> Records to process:
*** Block opens ***

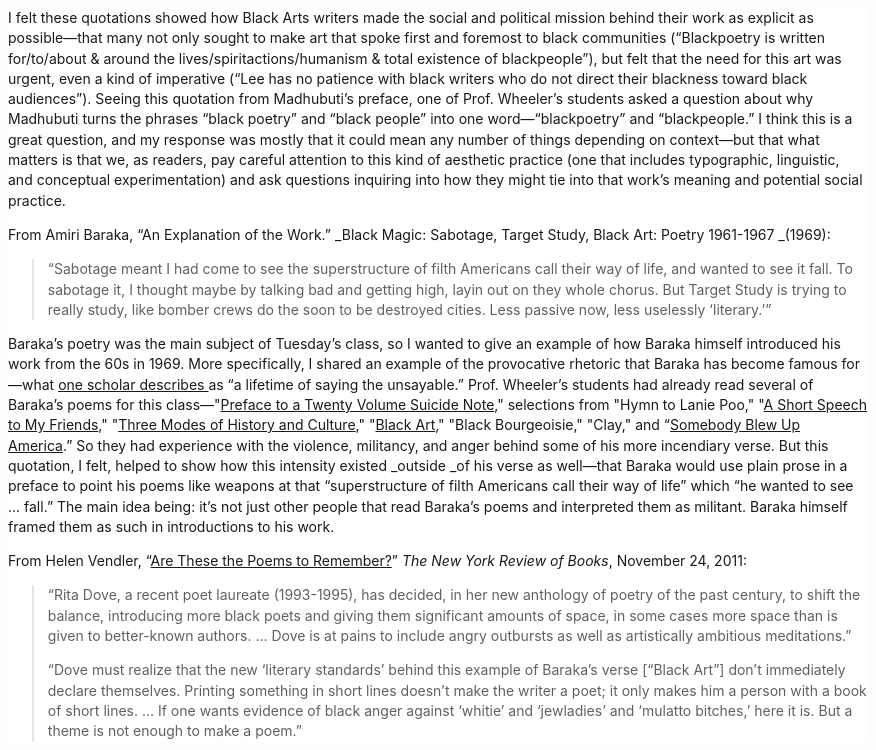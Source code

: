 
I felt these quotations showed how Black Arts writers made the social and political mission behind their work as explicit as possible—that many not only sought to make art that spoke first and foremost to black communities (“Blackpoetry is written for/to/about & around the lives/spiritactions/humanism & total existence of blackpeople”), but felt that the need for this art was urgent, even a kind of imperative (“Lee has no patience with black writers who do not direct their blackness toward black audiences”). Seeing this quotation from Madhubuti’s preface, one of Prof. Wheeler’s students asked a question about why Madhubuti turns the phrases “black poetry” and “black people” into one word—“blackpoetry” and “blackpeople.” I think this is a great question, and my response was mostly that it could mean any number of things depending on context—but that what matters is that we, as readers, pay careful attention to this kind of aesthetic practice (one that includes typographic, linguistic, and conceptual experimentation) and ask questions inquiring into how they might tie into that work’s meaning and potential social practice.

From Amiri Baraka, “An Explanation of the Work.” _Black Magic: Sabotage, Target Study, Black Art: Poetry 1961-1967 _(1969):


<blockquote>“Sabotage meant I had come to see the superstructure of filth Americans call their way of life, and wanted to see it fall. To sabotage it, I thought maybe by talking bad and getting high, layin out on they whole chorus. But Target Study is trying to really study, like bomber crews do the soon to be destroyed cities. Less passive now, less uselessly ‘literary.’”</blockquote>


Baraka’s poetry was the main subject of Tuesday’s class, so I wanted to give an example of how Baraka himself introduced his work from the 60s in 1969. More specifically, I shared an example of the provocative rhetoric that Baraka has become famous for—what [one scholar describes ](https://muse.jhu.edu/article/627348)as “a lifetime of saying the unsayable.” Prof. Wheeler’s students had already read several of Baraka’s poems for this class—"[Preface to a Twenty Volume Suicide Note](https://www.poetryfoundation.org/poems/58013/preface-to-a-twenty-volume-suicide-note)," selections from "Hymn to Lanie Poo," "[A Short Speech to My Friends](https://www.poetryfoundation.org/poems/58014/short-speech-to-my-friends)," "[Three Modes of History and Culture](https://genius.com/Amiri-baraka-three-modes-of-history-and-culture-annotated)," "[Black Art](https://genius.com/Amiri-baraka-black-art-annotated)," "Black Bourgeoisie," "Clay," and “[Somebody Blew Up America](https://genius.com/Amiri-baraka-somebody-blew-up-america-annotated).” So they had experience with the violence, militancy, and anger behind some of his more incendiary verse. But this quotation, I felt, helped to show how this intensity existed _outside _of his verse as well—that Baraka would use plain prose in a preface to point his poems like weapons at that “superstructure of filth Americans call their way of life” which “he wanted to see … fall.” The main idea being: it’s not just other people that read Baraka’s poems and interpreted them as militant. Baraka himself framed them as such in introductions to his work.

From Helen Vendler, “[Are These the Poems to Remember?](http://www.nybooks.com/articles/2011/11/24/are-these-poems-remember/)” _The New York Review of Books_, November 24, 2011:


<blockquote>“Rita Dove, a recent poet laureate (1993-1995), has decided, in her new anthology of poetry of the past century, to shift the balance, introducing more black poets and giving them significant amounts of space, in some cases more space than is given to better-known authors. … Dove is at pains to include angry outbursts as well as artistically ambitious meditations.”

“Dove must realize that the new ‘literary standards’ behind this example of Baraka’s verse [“Black Art”] don’t immediately declare themselves. Printing something in short lines doesn’t make the writer a poet; it only makes him a person with a book of short lines. … If one wants evidence of black anger against ‘whitie’ and ‘jewladies’ and ‘mulatto bitches,’ here it is. But a theme is not enough to make a poem.”</blockquote>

*** Block closes ***

> What you should do: If the data includes images, omit them, and set down everything else exactly as above.

> Solved exercise:
Source code

: 
I felt these quotations showed how Black Arts writers made the social and political mission behind their work as explicit as possible—that many not only sought to make art that spoke first and foremost to black communities (“Blackpoetry is written for/to/about & around the lives/spiritactions/humanism & total existence of blackpeople”), but felt that the need for this art was urgent, even a kind of imperative (“Lee has no patience with black writers who do not direct their blackness toward black audiences”). Seeing this quotation from Madhubuti’s preface, one of Prof. Wheeler’s students asked a question about why Madhubuti turns the phrases “black poetry” and “black people” into one word—“blackpoetry” and “blackpeople.” I think this is a great question, and my response was mostly that it could mean any number of things depending on context—but that what matters is that we, as readers, pay careful attention to this kind of aesthetic practice (one that includes typographic, linguistic, and conceptual experimentation) and ask questions inquiring into how they might tie into that work’s meaning and potential social practice.

From Amiri Baraka, “An Explanation of the Work.” _Black Magic: Sabotage, Target Study, Black Art: Poetry 1961-1967 _(1969):


<blockquote>“Sabotage meant I had come to see the superstructure of filth Americans call their way of life, and wanted to see it fall. To sabotage it, I thought maybe by talking bad and getting high, layin out on they whole chorus. But Target Study is trying to really study, like bomber crews do the soon to be destroyed cities. Less passive now, less uselessly ‘literary.’”</blockquote>


Baraka’s poetry was the main subject of Tuesday’s class, so I wanted to give an example of how Baraka himself introduced his work from the 60s in 1969. More specifically, I shared an example of the provocative rhetoric that Baraka has become famous for—what [one scholar describes ](https://muse.jhu.edu/article/627348)as “a lifetime of saying the unsayable.” Prof. Wheeler’s students had already read several of Baraka’s poems for this class—"[Preface to a Twenty Volume Suicide Note](https://www.poetryfoundation.org/poems/58013/preface-to-a-twenty-volume-suicide-note)," selections from "Hymn to Lanie Poo," "[A Short Speech to My Friends](https://www.poetryfoundation.org/poems/58014/short-speech-to-my-friends)," "[Three Modes of History and Culture](https://genius.com/Amiri-baraka-three-modes-of-history-and-culture-annotated)," "[Black Art](https://genius.com/Amiri-baraka-black-art-annotated)," "Black Bourgeoisie," "Clay," and “[Somebody Blew Up America](https://genius.com/Amiri-baraka-somebody-blew-up-america-annotated).” So they had experience with the violence, militancy, and anger behind some of his more incendiary verse. But this quotation, I felt, helped to show how this intensity existed _outside _of his verse as well—that Baraka would use plain prose in a preface to point his poems like weapons at that “superstructure of filth Americans call their way of life” which “he wanted to see … fall.” The main idea being: it’s not just other people that read Baraka’s poems and interpreted them as militant. Baraka himself framed them as such in introductions to his work.

From Helen Vendler, “[Are These the Poems to Remember?](http://www.nybooks.com/articles/2011/11/24/are-these-poems-remember/)” _The New York Review of Books_, November 24, 2011:


<blockquote>“Rita Dove, a recent poet laureate (1993-1995), has decided, in her new anthology of poetry of the past century, to shift the balance, introducing more black poets and giving them significant amounts of space, in some cases more space than is given to better-known authors. … Dove is at pains to include angry outbursts as well as artistically ambitious meditations.”

“Dove must realize that the new ‘literary standards’ behind this example of Baraka’s verse [“Black Art”] don’t immediately declare themselves. Printing something in short lines doesn’t make the writer a poet; it only makes him a person with a book of short lines. … If one wants evidence of black anger against ‘whitie’ and ‘jewladies’ and ‘mulatto bitches,’ here it is. But a theme is not enough to make a poem.”</blockquote>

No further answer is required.